■ How to complete this task
Repeat exactly the lines below that lie between the line with "QXChain represents a" and the line with "- **Network Functionality**: Full", counting both of those lines as part of the answer.

■ The data
================

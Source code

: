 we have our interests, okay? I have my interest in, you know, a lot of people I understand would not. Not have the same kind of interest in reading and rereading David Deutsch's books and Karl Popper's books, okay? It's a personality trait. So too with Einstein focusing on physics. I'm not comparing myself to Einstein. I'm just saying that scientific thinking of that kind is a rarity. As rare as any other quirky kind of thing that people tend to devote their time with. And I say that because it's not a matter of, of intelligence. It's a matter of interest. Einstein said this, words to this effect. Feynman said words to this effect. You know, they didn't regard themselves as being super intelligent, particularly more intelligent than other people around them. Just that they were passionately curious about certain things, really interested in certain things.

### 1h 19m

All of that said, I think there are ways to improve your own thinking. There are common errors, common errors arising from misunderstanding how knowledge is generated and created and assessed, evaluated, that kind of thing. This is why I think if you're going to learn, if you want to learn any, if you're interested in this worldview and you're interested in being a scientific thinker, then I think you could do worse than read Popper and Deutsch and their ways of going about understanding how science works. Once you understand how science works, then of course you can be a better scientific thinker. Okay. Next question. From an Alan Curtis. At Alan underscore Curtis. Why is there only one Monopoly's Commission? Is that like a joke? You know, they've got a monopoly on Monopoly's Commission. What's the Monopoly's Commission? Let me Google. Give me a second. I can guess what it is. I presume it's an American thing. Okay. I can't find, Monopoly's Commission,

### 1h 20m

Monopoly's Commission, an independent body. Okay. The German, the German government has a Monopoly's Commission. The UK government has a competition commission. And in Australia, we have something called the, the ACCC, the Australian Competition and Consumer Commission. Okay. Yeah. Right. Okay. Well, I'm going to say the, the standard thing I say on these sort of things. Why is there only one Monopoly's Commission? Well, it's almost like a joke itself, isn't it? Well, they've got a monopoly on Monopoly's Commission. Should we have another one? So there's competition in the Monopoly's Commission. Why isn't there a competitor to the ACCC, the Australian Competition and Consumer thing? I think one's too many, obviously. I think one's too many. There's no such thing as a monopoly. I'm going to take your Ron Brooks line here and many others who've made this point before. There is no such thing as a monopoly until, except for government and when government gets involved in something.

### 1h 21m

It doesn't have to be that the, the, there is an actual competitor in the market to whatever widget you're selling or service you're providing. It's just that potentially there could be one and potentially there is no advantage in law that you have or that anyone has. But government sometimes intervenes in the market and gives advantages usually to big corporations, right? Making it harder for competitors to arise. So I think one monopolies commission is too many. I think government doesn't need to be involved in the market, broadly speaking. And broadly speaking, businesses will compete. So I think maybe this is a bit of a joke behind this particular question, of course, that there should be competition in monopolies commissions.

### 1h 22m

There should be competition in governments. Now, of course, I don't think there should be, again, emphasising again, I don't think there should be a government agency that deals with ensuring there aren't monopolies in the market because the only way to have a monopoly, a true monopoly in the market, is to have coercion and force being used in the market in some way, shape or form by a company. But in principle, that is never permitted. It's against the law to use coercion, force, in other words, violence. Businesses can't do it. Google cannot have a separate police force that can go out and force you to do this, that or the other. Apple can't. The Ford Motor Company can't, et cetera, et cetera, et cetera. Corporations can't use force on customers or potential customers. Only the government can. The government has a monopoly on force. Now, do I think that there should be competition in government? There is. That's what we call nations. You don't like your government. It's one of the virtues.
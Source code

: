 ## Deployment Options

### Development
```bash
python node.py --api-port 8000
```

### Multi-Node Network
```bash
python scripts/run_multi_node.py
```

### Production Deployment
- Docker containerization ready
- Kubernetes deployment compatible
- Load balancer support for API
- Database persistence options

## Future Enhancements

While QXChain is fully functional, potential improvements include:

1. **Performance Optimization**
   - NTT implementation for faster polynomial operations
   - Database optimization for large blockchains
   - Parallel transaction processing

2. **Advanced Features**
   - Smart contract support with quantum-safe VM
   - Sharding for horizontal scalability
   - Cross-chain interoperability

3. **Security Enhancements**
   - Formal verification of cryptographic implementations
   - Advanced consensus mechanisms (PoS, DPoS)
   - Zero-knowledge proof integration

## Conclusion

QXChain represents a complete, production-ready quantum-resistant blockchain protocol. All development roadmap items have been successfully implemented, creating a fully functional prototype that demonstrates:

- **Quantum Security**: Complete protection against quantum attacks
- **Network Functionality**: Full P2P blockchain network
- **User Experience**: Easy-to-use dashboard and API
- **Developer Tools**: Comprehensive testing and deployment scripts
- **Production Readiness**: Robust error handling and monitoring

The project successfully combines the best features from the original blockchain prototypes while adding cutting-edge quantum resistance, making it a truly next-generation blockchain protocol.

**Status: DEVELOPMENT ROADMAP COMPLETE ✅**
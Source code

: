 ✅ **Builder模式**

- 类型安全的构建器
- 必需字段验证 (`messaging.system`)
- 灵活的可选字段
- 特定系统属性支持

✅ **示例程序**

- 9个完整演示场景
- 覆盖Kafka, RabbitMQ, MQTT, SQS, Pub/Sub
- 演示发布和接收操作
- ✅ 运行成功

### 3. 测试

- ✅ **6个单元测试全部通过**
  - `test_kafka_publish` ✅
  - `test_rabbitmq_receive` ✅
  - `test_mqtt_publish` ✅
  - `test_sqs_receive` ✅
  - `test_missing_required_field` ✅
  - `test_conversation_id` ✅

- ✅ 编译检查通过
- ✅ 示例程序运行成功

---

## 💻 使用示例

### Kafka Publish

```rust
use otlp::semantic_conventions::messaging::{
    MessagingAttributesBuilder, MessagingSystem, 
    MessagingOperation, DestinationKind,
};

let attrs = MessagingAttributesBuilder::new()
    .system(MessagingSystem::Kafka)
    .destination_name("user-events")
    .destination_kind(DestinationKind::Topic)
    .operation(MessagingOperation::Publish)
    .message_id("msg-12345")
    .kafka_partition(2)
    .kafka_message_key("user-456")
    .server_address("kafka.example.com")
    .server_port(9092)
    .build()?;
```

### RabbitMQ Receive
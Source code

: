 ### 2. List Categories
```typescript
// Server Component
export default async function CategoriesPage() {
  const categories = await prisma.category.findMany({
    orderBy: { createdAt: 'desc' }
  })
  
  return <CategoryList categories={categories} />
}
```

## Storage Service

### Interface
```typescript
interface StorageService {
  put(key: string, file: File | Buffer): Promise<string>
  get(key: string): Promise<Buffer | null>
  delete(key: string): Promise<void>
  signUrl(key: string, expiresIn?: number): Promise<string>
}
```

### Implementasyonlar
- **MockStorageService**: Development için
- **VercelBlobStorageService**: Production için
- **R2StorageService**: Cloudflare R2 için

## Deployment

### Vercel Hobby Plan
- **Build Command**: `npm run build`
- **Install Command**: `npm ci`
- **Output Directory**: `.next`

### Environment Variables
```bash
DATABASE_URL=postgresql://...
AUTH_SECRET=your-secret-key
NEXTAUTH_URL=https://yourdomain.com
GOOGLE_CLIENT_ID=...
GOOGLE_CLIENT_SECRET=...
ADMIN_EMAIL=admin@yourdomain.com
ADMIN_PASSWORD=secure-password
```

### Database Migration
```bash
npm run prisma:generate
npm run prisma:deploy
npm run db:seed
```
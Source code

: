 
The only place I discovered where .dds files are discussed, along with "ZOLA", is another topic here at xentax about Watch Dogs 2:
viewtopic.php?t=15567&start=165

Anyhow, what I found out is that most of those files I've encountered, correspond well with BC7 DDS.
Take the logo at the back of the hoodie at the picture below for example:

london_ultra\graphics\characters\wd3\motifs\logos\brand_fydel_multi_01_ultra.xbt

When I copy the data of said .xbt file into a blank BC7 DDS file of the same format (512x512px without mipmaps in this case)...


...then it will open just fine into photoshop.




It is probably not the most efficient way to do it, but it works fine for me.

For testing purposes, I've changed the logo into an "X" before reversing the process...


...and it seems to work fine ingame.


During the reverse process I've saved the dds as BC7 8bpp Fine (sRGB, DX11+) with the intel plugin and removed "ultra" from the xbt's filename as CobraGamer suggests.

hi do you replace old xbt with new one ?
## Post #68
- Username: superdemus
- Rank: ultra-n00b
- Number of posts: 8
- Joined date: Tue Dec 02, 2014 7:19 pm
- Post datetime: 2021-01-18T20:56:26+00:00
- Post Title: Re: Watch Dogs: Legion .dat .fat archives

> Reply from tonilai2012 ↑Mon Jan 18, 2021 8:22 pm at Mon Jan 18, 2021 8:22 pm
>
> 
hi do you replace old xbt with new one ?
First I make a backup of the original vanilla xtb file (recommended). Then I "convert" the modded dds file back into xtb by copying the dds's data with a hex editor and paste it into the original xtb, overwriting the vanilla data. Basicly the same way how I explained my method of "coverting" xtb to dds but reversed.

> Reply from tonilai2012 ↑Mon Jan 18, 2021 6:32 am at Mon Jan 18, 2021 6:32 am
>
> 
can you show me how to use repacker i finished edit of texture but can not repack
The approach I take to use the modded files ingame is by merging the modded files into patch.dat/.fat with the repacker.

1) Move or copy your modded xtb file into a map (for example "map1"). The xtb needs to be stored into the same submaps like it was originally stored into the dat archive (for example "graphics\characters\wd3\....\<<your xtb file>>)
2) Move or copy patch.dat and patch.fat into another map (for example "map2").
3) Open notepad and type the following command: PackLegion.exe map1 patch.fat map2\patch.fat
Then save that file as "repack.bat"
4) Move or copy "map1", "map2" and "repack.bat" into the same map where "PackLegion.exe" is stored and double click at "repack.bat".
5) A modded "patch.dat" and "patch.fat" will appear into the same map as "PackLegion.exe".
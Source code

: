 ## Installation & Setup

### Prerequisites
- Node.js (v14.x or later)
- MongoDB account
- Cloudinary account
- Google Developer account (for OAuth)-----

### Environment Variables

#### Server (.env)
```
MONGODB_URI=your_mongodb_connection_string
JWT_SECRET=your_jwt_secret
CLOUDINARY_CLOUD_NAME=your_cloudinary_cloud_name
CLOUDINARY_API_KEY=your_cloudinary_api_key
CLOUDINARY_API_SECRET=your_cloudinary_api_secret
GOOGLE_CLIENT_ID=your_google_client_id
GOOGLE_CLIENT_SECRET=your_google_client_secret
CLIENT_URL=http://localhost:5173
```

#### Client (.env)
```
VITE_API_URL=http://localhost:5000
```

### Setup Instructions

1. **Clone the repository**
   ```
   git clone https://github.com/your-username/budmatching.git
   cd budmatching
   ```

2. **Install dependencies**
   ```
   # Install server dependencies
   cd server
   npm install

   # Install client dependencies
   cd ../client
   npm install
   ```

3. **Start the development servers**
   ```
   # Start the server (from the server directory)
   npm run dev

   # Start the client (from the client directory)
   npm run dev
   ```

================

■ Expected output
QXChain represents a complete, production-ready quantum-resistant blockchain protocol. All development roadmap items have been successfully implemented, creating a fully functional prototype that demonstrates:

- **Quantum Security**: Complete protection against quantum attacks
- **Network Functionality**: Full P2P blockchain network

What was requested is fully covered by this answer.